The decline of Macau
Below is a chart showing just how fast Macau's gaming market has fallen apart. The decline has been driven by a crackdown on corruption in China, junkets going out of business, and a slow Chinese economy, which have all had a negative impact on VIP gaming.
All gaming companies have been hurt by the decline, but Wynn Resorts (NASDAQ:WYNN) and Melco Crown (NASDAQ:MLCO) have taken the brunt of it on the stock market. Wynn catered primarily to VIP players and when they stopped coming to Macau the company's revenue tumbled. And Melco Crown gets almost all of its revenue in Macau, only recently adding a stake in a small resort in the Philippines.
The headline numbers are important, but it's also worth looking at the figures driving Macau's decline.
Watch the VIP players flee Macau
While the top-line gaming numbers are bad in Macau, the profitability numbers for gaming companies won't be nearly as bad. That's because VIP players can command discounts and perks that make them about a quarter as profitable as mass market players on each dollar bet.
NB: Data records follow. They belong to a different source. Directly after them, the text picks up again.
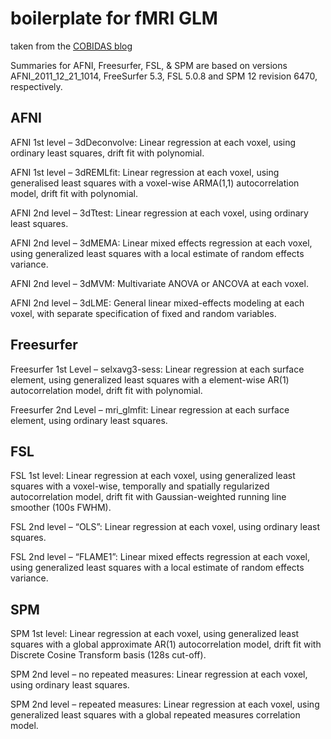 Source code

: # boilerplate for fMRI GLM

taken from the
[COBIDAS blog](https://cobidas.wordpress.com/2016/05/23/cobidas-easter-egg/)

Summaries for AFNI, Freesurfer, FSL, & SPM are based on versions
AFNI_2011_12_21_1014, FreeSurfer 5.3, FSL 5.0.8 and SPM 12 revision 6470,
respectively.

## AFNI

AFNI 1st level – 3dDeconvolve: Linear regression at each voxel, using ordinary
least squares, drift fit with polynomial.

AFNI 1st level – 3dREMLfit: Linear regression at each voxel, using generalised
least squares with a voxel-wise ARMA(1,1) autocorrelation model, drift fit with
polynomial.

AFNI 2nd level – 3dTtest: Linear regression at each voxel, using ordinary least
squares.

AFNI 2nd level – 3dMEMA: Linear mixed effects regression at each voxel, using
generalized least squares with a local estimate of random effects variance.

AFNI 2nd level – 3dMVM: Multivariate ANOVA or ANCOVA at each voxel.

AFNI 2nd level – 3dLME: General linear mixed-effects modeling at each voxel,
with separate specification of fixed and random variables.

## Freesurfer

Freesurfer 1st Level – selxavg3-sess: Linear regression at each surface element,
using generalized least squares with a element-wise AR(1) autocorrelation model,
drift fit with polynomial.

Freesurfer 2nd Level – mri_glmfit: Linear regression at each surface element,
using ordinary least squares.

## FSL

FSL 1st level: Linear regression at each voxel, using generalized least squares
with a voxel-wise, temporally and spatially regularized autocorrelation model,
drift fit with Gaussian-weighted running line smoother (100s FWHM).

FSL 2nd level – “OLS”: Linear regression at each voxel, using ordinary least
squares.

FSL 2nd level – “FLAME1”: Linear mixed effects regression at each voxel, using
generalized least squares with a local estimate of random effects variance.

## SPM

SPM 1st level: Linear regression at each voxel, using generalized least squares
with a global approximate AR(1) autocorrelation model, drift fit with Discrete
Cosine Transform basis (128s cut-off).

SPM 2nd level – no repeated measures: Linear regression at each voxel, using
ordinary least squares.

SPM 2nd level – repeated measures: Linear regression at each voxel, using
generalized least squares with a global repeated measures correlation model.
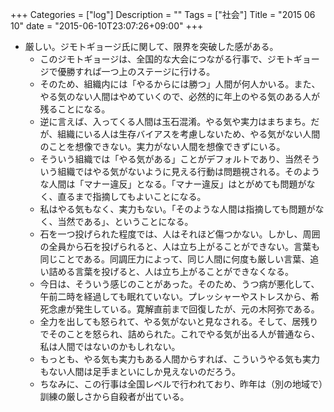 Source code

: +++
Categories = ["log"]
Description = ""
Tags = ["社会"]
Title = "2015 06 10"
date = "2015-06-10T23:07:26+09:00"
+++

* 厳しい。ジモトギョージ氏に関して、限界を突破した感がある。
	* このジモトギョージは、全国的な大会につながる行事で、ジモトギョージで優勝すれば一つ上のステージに行ける。
	* そのため、組織内には「やるからには勝つ」人間が何人かいる。また、やる気のない人間はやめていくので、必然的に年上のやる気のある人が残ることになる。
	* 逆に言えば、入ってくる人間は玉石混淆。やる気や実力はまちまち。だが、組織にいる人は生存バイアスを考慮しないため、やる気がない人間のことを想像できない。実力がない人間を想像できずにいる。
	* そういう組織では「やる気がある」ことがデフォルトであり、当然そういう組織ではやる気がないように見える行動は問題視される。そのような人間は「マナー違反」となる。「マナー違反」はとがめても問題がなく、直るまで指摘してもよいことになる。
	* 私はやる気もなく、実力もない。「そのような人間は指摘しても問題がなく、当然である」、ということになる。
	* 石を一つ投げられた程度では、人はそれほど傷つかない。しかし、周囲の全員から石を投げられると、人は立ち上がることができない。言葉も同じことである。同調圧力によって、同じ人間に何度も厳しい言葉、追い詰める言葉を投げると、人は立ち上がることができなくなる。
	* 今日は、そういう感じのことがあった。そのため、うつ病が悪化して、午前二時を経過しても眠れていない。プレッシャーやストレスから、希死念慮が発生している。寛解直前まで回復したが、元の木阿弥である。
	* 全力を出しても怒られて、やる気がないと見なされる。そして、居残りでそのことを怒られ、詰められた。これでやる気が出る人が普通なら、私は人間ではないのかもしれない。
	* もっとも、やる気も実力もある人間からすれば、こういうやる気も実力もない人間は足手まといにしか見えないのだろう。
	* ちなみに、この行事は全国レベルで行われており、昨年は（別の地域で）訓練の厳しさから自殺者が出ている。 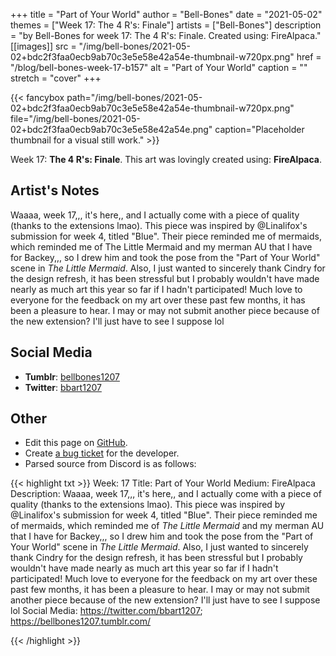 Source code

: +++
title =       "Part of Your World"
author =      "Bell-Bones"
date =        "2021-05-02"
themes =      ["Week 17: The 4 R's: Finale"]
artists =     ["Bell-Bones"]
description = "by Bell-Bones for week 17: The 4 R's: Finale. Created using: FireAlpaca."
[[images]]
      src = "/img/bell-bones/2021-05-02+bdc2f3faa0ecb9ab70c3e5e58e42a54e-thumbnail-w720px.png"
      href = "/blog/bell-bones-week-17-b157"
      alt = "Part of Your World"
      caption = ""
      stretch = "cover"
+++

{{< fancybox path="/img/bell-bones/2021-05-02+bdc2f3faa0ecb9ab70c3e5e58e42a54e-thumbnail-w720px.png" file="/img/bell-bones/2021-05-02+bdc2f3faa0ecb9ab70c3e5e58e42a54e.png" caption="Placeholder thumbnail for a visual still work." >}}


Week 17: **The 4 R's: Finale**. This art was lovingly created using: **FireAlpaca**.

## Artist's Notes

Waaaa, week 17,,, it's here,, and I actually come with a piece of quality (thanks to the extensions lmao). This piece was inspired by @Linalifox's submission for week 4, titled "Blue". Their piece reminded me of mermaids, which reminded me of The Little Mermaid and my merman AU that I have for Backey,,, so I drew him and took the pose from the "Part of Your World" scene in *The Little Mermaid*. Also, I just wanted to sincerely thank Cindry for the design refresh, it has been stressful but I probably wouldn't have made nearly as much art this year so far if I hadn't participated! Much love to everyone for the feedback on my art over these past few months, it has been a pleasure to hear. I may or may not submit another piece because of the new extension? I'll just have to see I suppose lol

## Social Media

- **Tumblr**: <a href='https://bellbones1207.tumblr.com' target='_blank'>bellbones1207</a>
- **Twitter**: <a href='https://twitter.com/bbart1207' target='_blank'>bbart1207</a>

## Other

- Edit this page on [GitHub](https://github.com/teaminkling/web-refresh/edit/main/content/blog/bell-bones-week-17-b157.md).
- Create [a bug ticket](https://github.com/teaminkling/web-refresh/issues/new?assignees=&labels=bug&template=problem-report.md&title=) for the developer.
- Parsed source from Discord is as follows:

{{< highlight txt >}}
Week: 17
Title: Part of Your World
Medium: FireAlpaca
Description: Waaaa, week 17,,, it's here,, and I actually come with a piece of quality (thanks to the extensions lmao). This piece was inspired by @Linalifox's submission for week 4, titled "Blue". Their piece reminded me of mermaids, which reminded me of *The Little Mermaid* and my merman AU that I have for Backey,,, so I drew him and took the pose from the "Part of Your World" scene in *The Little Mermaid*. Also, I just wanted to sincerely thank Cindry for the design refresh, it has been stressful but I probably wouldn't have made nearly as much art this year so far if I hadn't participated! Much love to everyone for the feedback on my art over these past few months, it has been a pleasure to hear. I may or may not submit another piece because of the new extension? I'll just have to see I suppose lol
Social Media: https://twitter.com/bbart1207; https://bellbones1207.tumblr.com/


{{< /highlight >}} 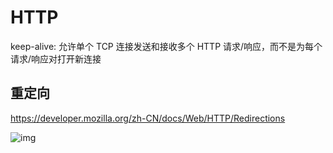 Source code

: # HTTP

keep-alive: 允许单个 TCP 连接发送和接收多个 HTTP 请求/响应，而不是为每个请求/响应对打开新连接

## 重定向

<https://developer.mozilla.org/zh-CN/docs/Web/HTTP/Redirections>

![img](./images/httpredirect)
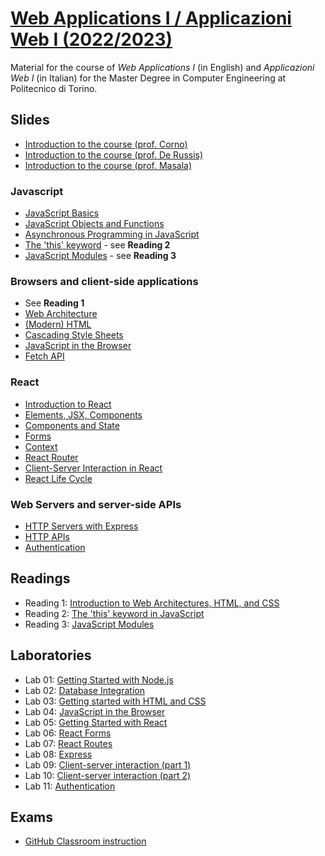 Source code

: # [Web Applications I / Applicazioni Web I (2022/2023)](https://github.com/polito-WA1-AW1-2023)

Material for the course of _Web Applications I_ (in English) and _Applicazioni Web I_ (in Italian) for the Master Degree in Computer Engineering at Politecnico di Torino.

## Slides

- [Introduction to the course (prof. Corno)](slide/00-intro-2023-WA1-AH.pdf)
- [Introduction to the course (prof. De Russis)](slide/00-intro-2023-WA1-iz.pdf)
- [Introduction to the course (prof. Masala)](slide/00-intro-2023-AW1.pdf)


### Javascript

- [JavaScript Basics](slide/1-01-javascript-basics.pdf)
- [JavaScript Objects and Functions](slide/1-02-javascript-objects-functions.pdf)
- [Asynchronous Programming in JavaScript](slide/1-03-javascript-async-programming.pdf)
- [The 'this' keyword](slide/1-04-javascript-this.pdf) - see **Reading 2**
- [JavaScript Modules](slide/1-05-javascript-modules.pdf) - see **Reading 3**


### Browsers and client-side applications

- See **Reading 1**
- [Web Architecture](slide/2-01-web-architecture.pdf)
- [(Modern) HTML](slide/2-02-html.pdf)
- [Cascading Style Sheets](slide/2-03-css.pdf)
- [JavaScript in the Browser](slide/2-04-JS-browser.pdf)
- [Fetch API](slide/2-05-fetch.pdf)


### React

- [Introduction to React](slide/3-01-React-intro.pdf)
- [Elements, JSX, Components](slide/3-02-Elements-and-JSX.pdf)
- [Components and State](slide/3-03-Components-and-state.pdf)
- [Forms](slide/3-04-Forms.pdf)
- [Context](slide/3-05-Context.pdf)
- [React Router](slide/3-06-React-Router.pdf)
- [Client-Server Interaction in React](slide/3-07-Client-Server-React.pdf)
- [React Life Cycle](slide/3-08-LifeCycle.pdf)


### Web Servers and server-side APIs
 - [HTTP Servers with Express](slide/4-01-Express.pdf)
 - [HTTP APIs](slide/4-02-API.pdf)
 - [Authentication](slide/4-03-Authentication.pdf)


## Readings

- Reading 1: [Introduction to Web Architectures, HTML, and CSS](readings/2-0-reading-web-architecture-html-css.pdf)
- Reading 2: [The 'this' keyword in JavaScript](readings/1-4-reading-this.pdf)
- Reading 3: [JavaScript Modules](readings/1-5-reading-modules.pdf)


## Laboratories

- Lab 01: [Getting Started with Node.js](./labs/lab01-getting-started-node.pdf)
- Lab 02: [Database Integration](./labs/lab02-node-database.pdf)
- Lab 03: [Getting started with HTML and CSS](./labs/lab03-html-css.pdf)
- Lab 04: [JavaScript in the Browser](./labs/lab04-js-browser.pdf)
- Lab 05: [Getting Started with React](./labs/lab05-getting-started-react.pdf)
- Lab 06: [React Forms](./labs/lab06-forms.pdf)
- Lab 07: [React Routes](./labs/lab07-routes.pdf)
- Lab 08: [Express](./labs/lab08-express.pdf)
- Lab 09: [Client-server interaction (part 1)](./labs/lab09-API-1.pdf)
- Lab 10: [Client-server interaction (part 2)](./labs/lab10-API-2.pdf)
- Lab 11: [Authentication](./labs/lab11-authentication.pdf)


## Exams

- [GitHub Classroom instruction](./GH-Classroom-Instructions.pdf)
And mass market players aren't abandoning Macau nearly as quickly as VIPs are.
In fact, the third quarter of 2015 saw a sequential increase in mass market baccarat play, the best proxy for non-VIP gaming. This has played into the hands of Las Vegas Sands (NYSE:LVS), which has built a business catered to the mass market and has more table games than Wynn Resorts or Melco Crown.
The waiting game continues in Macau
These ups and downs in Macau's gaming market have become commonplace and they'll likely continue well into 2016. What I think we're seeing overall is a leveling off of demand and even some strength in the mass market right now. But there may still be a small decline in gaming in 2016.
Even a slowdown of the gaming decline would be a positive for gaming operators with Melco Crown recently opening a new resort and Wynn Resorts and Las Vegas Sands preparing to open new facilities next year. They need Macau's gaming revenue to hit bottom and actually start growing for those resorts to pay off long-term. I'm not sure we're there yet, but we may be getting closer to a bottom in Macau, especially in the all-important mass market.